Il catalogo del Romanino (Girolamo Romani; Brescia, 1485 circa – 1566 circa) si arricchisce di una nuova opera, per una “clamorosa aggiunta”, come afferma la casa d’aste Bertolami presso la quale il dipinto andrà in vendita il prossimo 27 aprile, con una stima tra i 470 e i 620mila euro e base d’asta 400mila.
Il dipinto, una Deposizione di Cristo nel sepolcro, è stato riconosciuto come opera del Romanino da due specialisti che lo hanno studiato in via indipendente: Alessandro Nova e Francesco Frangi: un “capolavoro inedito”, stabilisce la casa d’aste. “L’impressionante dipinto inedito”, si legge nella scheda del catalogo d’asta, “rappresenta una clamorosa aggiunta al corpus di Girolamo Romanino, come hanno rilevato, indipendentemente, il Prof. Alessandro Nova e il prof. Francesco Frangi dopo l’analisi dal vivo della tela. L’opera si mostra, in effetti, come un apice nell’intera produzione del pittore quanto a intensità emotiva e pathos tragico”.

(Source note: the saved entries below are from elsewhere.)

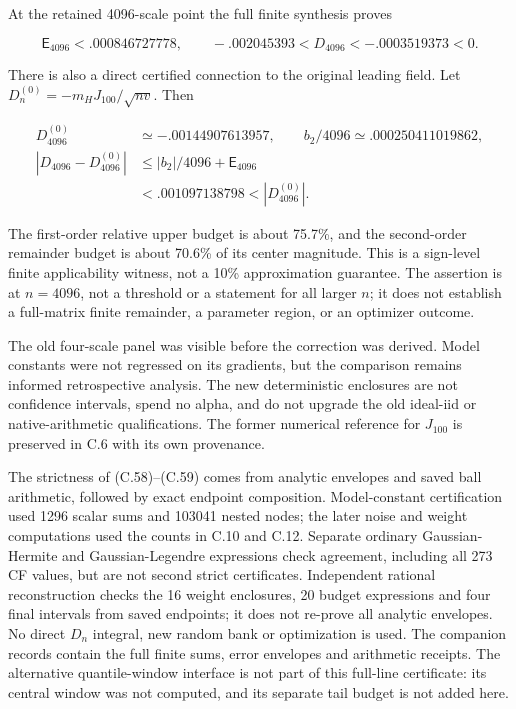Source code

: \documentclass{article}
\begin{document}
At the retained 4096-scale point the full finite synthesis proves

\[
\mathsf E_{4096}<.000846727778,\qquad
-.002045393<D_{4096}<-.0003519373<0.
\tag{C.58}
\]

There is also a direct certified connection to the original leading
field. Let \(D_n^{(0)}=-m_HJ_{100}/\sqrt{nv}\). Then

\[
\begin{aligned}
D_{4096}^{(0)}&\simeq-.00144907613957,\qquad b_2/4096\simeq.000250411019862,\\
|D_{4096}-D_{4096}^{(0)}|
&\le |b_2|/4096+\mathsf E_{4096}\\
&<.001097138798<|D_{4096}^{(0)}|.
\end{aligned}
\tag{C.59}
\]

The first-order relative upper budget is about 75.7\%, and the
second-order remainder budget is about 70.6\% of its center magnitude.
This is a sign-level finite applicability witness, not a 10\%
approximation guarantee. The assertion is at \(n=4096\), not a threshold
or a statement for all larger \(n\); it does not establish a full-matrix
finite remainder, a parameter region, or an optimizer outcome.

The old four-scale panel was visible before the correction was derived.
Model constants were not regressed on its gradients, but the comparison
remains informed retrospective analysis. The new deterministic
enclosures are not confidence intervals, spend no alpha, and do not
upgrade the old ideal-iid or native-arithmetic qualifications. The
former numerical reference for \(J_{100}\) is preserved in C.6 with its
own provenance.

The strictness of (C.58)--(C.59) comes from analytic envelopes and saved
ball arithmetic, followed by exact endpoint composition. Model-constant
certification used 1296 scalar sums and 103041 nested nodes; the later
noise and weight computations used the counts in C.10 and C.12. Separate
ordinary Gaussian-Hermite and Gaussian-Legendre expressions check
agreement, including all 273 CF values, but are not second strict
certificates. Independent rational reconstruction checks the 16 weight
enclosures, 20 budget expressions and four final intervals from saved
endpoints; it does not re-prove all analytic envelopes. No direct
\(D_n\) integral, new random bank or optimization is used. The companion
records contain the full finite sums, error envelopes and arithmetic
receipts. The alternative quantile-window interface is not part of this
full-line certificate: its central window was not computed, and its
separate tail budget is not added here.
\end{document}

La composizione, prosegue la scheda, “si presenta serrata e sin quasi compressa, dominata dalla figura del Cristo morto che occupa tutto il primissimo piano della scena, con le tre teste appena retrostanti a fargli da dolorosa corona. Le due mani di Maria fanno drammaticamente capolino da tergo, la sinistra sorreggendo la testa abbandonata del Salvatore, la destra poggiata sul costato, poco sopra il taglio della ferita ancora sanguinante. Particolarmente drammatica l’espressione del volto della Vergine, con la fronte corrugata, gli occhi sbarrati e la bocca semi-aperta, a suggerire, più che un urlo, una sorta di sibilo o di rantolo che racchiude tutto lo strazio, la compassione e l’intima, fisica condivisione del destino del figlio, morto come uomo. Le figure di Giovanni Evangelista e Giuseppe d’Arimatea chiudono ai lati la scena, contrappuntando l’esplicita sofferenza di Maria con meste espressioni di muta rassegnazione. Al margine inferiore dell’immagine, il sepolcro di pietra e la corona di spine costituiscono, al di là della loro coerenza narrativa, stimoli visivi che spingono il riguardante verso un’ulteriore stadio di personale partecipazione affettiva”.

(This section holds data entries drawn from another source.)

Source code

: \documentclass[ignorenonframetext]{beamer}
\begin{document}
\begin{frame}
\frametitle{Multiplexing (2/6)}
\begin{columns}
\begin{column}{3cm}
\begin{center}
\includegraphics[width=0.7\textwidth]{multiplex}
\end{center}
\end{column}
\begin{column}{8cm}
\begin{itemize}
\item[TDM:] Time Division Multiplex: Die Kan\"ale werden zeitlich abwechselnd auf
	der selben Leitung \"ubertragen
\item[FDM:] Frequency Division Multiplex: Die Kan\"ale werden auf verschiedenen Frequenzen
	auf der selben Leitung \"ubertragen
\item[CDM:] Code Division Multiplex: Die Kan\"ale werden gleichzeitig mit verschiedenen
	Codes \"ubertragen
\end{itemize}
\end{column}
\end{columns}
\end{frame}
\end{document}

Nova e Frangi hanno attribuito convintamente l’opera al Romanino sulla base delle evidenze stilistiche: la composizione, le soluzioni espressive, la materia pittorica, il magistero coloristico, parlano di un artista di prima grandezza, tipici di un artista che guarda soprattutto a Tiziano e Giorgione, e all’arte lombarda, in primis Savoldo, senza trascurare Lorenzo Lotto, e che comunque presenta caratteri stilistici potentemente peculiari, capaci di far confluire la trama articolata dei suoi riferimenti all’interno di una pittura di realismo scabro, priva di accenti aulici ma non popolaresca: una pittura che trova il suo terreno più idoneo proprio nel registro tragico che ammiriamo nel presente dipinto, diretto, energico, essenziale ed emotivamente catturante.
“Anche la composizione, il modo di panneggiare, la paletta cromatica, le posture, in primo luogo di braccia e mani, e le fisionomie dei personaggi trovano stringenti termini di confronti all’interno del corpus di Romanino”, prosegue la scheda: “i più evidenti, anche per ragioni di contiguità iconografica e di clima espressivo, si riconoscono nel Cristo morto fra la Vergine e San Giovanni Evangelista, già in collezione privata fiorentina e oggi di ubicazione ignota, che presenta chiare analogie nel busto e nel perizoma di Cristo, nella fisionomia della Vergine e nell’accostamento delle loro teste. Non meno limpide le similitudini con il Compianto già nel Kaiser-Friedrich Museum di Berlino, perduto nel 1945 durante i bombardamenti alla fine della seconda guerra mondiale, che riguardano in primo luogo il volto di Cristo, ma anche le altre tre teste protagoniste del nostro dipinto”.
La tela, che si presenta in un ottimo stato di conservazione, proviene da una privata collezione lombarda. Chi sarà il suo prossimo proprietario? Il dipinto è accompagnato dall’Attestato di Libera Circolazione: questo significa che potrà anche andar via dall’Italia.